Only a number is expected: how many lines in the entries that follow contain the word "списков"?

Provided material:
::::
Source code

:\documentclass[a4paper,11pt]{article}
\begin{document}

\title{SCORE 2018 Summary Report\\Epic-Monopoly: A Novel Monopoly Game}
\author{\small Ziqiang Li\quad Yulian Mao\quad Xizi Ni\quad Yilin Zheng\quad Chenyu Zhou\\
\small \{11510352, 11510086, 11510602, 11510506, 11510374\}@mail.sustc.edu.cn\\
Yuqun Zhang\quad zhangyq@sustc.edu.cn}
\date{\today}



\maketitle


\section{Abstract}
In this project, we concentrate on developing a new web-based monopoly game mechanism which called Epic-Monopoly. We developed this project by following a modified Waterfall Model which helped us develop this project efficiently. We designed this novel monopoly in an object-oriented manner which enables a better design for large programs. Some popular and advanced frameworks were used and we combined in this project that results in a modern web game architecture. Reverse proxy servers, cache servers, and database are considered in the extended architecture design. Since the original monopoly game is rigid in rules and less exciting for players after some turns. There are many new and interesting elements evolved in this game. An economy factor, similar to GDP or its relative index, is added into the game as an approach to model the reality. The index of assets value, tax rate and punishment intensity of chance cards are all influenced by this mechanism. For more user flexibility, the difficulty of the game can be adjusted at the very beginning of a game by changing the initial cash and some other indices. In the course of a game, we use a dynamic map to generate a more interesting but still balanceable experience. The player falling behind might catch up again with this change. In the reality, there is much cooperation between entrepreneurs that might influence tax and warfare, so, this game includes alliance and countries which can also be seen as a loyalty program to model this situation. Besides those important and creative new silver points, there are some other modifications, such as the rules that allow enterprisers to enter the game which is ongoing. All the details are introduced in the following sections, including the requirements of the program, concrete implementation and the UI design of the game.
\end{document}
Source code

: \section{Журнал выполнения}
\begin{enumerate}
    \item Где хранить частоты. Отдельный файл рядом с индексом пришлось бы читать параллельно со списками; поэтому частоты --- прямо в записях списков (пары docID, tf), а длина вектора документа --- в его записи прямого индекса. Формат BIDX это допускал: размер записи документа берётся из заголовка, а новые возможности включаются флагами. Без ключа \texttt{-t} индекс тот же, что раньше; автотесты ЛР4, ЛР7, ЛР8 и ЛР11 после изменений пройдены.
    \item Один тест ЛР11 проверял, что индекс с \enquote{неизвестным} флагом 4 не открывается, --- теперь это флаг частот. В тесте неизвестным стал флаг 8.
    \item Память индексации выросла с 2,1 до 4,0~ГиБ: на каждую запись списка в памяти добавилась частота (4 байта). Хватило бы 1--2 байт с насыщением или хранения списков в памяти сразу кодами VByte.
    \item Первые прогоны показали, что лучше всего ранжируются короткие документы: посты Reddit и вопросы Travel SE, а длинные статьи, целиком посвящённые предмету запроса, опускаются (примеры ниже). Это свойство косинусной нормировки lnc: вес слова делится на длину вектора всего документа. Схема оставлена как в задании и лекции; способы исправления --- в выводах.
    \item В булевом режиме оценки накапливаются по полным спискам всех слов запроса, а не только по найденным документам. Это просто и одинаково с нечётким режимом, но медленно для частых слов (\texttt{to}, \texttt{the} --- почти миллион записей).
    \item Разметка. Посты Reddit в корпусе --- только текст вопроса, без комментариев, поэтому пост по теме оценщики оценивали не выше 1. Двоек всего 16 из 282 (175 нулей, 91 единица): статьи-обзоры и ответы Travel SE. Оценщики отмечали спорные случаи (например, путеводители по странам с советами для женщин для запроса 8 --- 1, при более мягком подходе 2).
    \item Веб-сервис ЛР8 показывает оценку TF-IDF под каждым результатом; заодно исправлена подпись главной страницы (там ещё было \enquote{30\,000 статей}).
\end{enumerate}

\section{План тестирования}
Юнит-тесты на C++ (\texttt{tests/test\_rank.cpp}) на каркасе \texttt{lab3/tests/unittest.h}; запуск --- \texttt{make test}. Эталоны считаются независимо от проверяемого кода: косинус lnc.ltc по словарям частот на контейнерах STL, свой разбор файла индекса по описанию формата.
::::
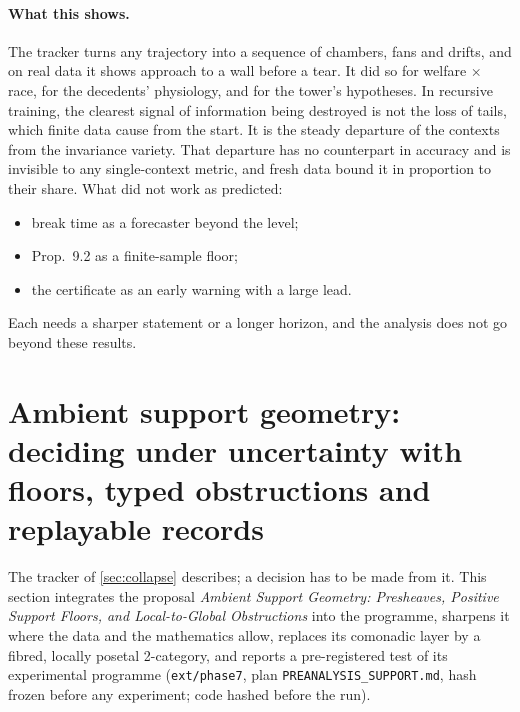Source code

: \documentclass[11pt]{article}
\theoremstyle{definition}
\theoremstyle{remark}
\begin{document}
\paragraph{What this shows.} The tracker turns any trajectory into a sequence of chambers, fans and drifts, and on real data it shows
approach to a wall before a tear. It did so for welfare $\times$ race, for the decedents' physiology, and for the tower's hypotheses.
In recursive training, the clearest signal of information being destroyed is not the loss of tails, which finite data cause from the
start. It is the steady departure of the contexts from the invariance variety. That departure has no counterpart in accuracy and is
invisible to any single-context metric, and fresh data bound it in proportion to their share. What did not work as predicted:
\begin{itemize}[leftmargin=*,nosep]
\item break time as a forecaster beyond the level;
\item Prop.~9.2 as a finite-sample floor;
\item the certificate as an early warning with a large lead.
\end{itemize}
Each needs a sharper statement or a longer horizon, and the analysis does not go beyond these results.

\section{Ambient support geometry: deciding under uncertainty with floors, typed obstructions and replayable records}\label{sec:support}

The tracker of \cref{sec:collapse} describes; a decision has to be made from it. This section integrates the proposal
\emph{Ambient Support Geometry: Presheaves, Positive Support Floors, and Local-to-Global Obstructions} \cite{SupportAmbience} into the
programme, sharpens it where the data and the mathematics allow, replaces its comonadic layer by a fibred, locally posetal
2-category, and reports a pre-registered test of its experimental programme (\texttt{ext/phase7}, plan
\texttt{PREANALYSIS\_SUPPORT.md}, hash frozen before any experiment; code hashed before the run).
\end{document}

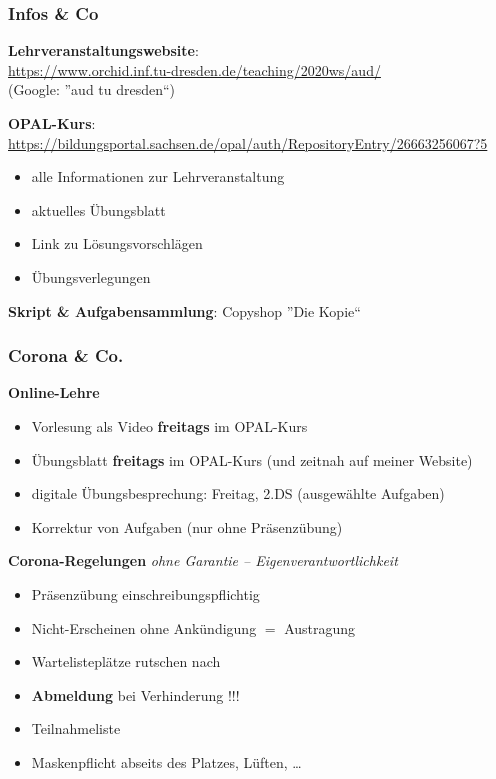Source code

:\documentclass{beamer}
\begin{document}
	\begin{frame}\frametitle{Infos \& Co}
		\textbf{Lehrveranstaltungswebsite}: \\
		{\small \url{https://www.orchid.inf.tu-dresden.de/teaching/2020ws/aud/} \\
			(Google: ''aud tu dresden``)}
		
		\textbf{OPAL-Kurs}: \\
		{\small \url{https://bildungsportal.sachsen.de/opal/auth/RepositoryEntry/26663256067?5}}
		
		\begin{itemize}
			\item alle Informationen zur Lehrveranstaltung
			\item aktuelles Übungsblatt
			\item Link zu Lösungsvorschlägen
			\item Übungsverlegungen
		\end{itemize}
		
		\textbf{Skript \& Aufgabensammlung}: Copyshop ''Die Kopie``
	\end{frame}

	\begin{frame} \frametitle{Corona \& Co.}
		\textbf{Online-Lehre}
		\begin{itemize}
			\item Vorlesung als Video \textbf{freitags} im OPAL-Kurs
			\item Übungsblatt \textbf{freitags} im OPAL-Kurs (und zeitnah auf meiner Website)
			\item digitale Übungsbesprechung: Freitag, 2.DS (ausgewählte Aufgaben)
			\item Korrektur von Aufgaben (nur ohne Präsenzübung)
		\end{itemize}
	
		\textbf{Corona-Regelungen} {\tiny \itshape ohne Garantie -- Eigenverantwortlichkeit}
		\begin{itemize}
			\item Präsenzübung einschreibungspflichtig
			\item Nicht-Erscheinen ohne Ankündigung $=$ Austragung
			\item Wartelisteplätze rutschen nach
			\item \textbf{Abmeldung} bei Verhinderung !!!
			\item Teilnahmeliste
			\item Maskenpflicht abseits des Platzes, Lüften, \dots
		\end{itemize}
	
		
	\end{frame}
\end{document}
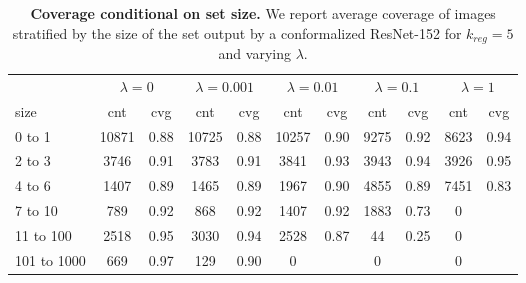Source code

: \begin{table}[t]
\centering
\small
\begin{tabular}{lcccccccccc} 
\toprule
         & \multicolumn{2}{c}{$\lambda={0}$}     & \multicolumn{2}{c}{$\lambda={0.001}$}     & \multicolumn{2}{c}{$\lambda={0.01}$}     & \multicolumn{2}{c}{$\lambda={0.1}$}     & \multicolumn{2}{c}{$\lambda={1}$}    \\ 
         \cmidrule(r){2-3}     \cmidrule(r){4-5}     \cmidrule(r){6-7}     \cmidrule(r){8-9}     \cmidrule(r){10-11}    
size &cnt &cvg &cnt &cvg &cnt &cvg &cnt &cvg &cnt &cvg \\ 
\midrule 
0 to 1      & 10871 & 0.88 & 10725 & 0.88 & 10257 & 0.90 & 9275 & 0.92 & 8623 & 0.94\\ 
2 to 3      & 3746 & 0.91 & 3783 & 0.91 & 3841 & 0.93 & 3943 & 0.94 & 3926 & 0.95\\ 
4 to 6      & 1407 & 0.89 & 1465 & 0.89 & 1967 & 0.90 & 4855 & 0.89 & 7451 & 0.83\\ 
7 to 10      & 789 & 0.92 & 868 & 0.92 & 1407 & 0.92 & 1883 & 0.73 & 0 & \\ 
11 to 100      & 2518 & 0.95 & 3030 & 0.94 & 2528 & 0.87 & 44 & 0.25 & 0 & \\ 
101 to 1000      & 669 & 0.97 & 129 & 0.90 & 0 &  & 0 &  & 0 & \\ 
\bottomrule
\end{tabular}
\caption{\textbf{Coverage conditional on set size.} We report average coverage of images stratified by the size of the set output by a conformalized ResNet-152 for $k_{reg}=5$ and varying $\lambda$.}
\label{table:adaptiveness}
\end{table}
::::
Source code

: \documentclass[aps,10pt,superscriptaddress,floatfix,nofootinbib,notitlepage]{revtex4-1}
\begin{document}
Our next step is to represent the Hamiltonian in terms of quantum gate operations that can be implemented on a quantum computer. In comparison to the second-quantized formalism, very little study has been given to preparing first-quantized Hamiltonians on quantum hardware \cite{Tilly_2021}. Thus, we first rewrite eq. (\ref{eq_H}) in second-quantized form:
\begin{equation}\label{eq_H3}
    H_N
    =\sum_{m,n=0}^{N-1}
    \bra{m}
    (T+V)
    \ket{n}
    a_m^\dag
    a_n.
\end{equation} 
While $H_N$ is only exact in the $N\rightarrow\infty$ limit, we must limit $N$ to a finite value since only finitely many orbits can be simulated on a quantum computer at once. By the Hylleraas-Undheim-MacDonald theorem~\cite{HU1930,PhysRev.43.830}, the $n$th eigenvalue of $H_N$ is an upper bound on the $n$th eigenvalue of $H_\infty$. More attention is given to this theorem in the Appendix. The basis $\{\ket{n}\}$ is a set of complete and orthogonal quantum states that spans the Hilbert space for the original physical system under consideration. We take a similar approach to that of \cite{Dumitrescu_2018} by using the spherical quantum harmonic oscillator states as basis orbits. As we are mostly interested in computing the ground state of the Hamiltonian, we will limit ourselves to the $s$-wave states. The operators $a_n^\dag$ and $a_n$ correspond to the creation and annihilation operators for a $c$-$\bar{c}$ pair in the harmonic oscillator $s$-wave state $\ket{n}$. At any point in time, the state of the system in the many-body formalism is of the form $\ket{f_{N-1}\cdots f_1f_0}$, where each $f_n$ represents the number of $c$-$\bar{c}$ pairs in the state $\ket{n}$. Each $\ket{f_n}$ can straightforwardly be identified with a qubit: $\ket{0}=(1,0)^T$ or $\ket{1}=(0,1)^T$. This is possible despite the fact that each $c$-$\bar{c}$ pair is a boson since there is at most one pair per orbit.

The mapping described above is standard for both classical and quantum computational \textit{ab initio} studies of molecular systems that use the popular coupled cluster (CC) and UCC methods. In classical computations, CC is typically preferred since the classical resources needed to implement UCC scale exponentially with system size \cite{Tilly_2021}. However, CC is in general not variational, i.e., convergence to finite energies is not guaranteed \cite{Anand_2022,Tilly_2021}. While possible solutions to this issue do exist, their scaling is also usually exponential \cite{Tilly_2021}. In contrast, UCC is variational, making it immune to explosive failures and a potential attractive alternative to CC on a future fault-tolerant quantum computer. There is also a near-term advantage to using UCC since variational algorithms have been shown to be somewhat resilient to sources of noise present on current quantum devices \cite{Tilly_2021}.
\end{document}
::::
Response to this task: 2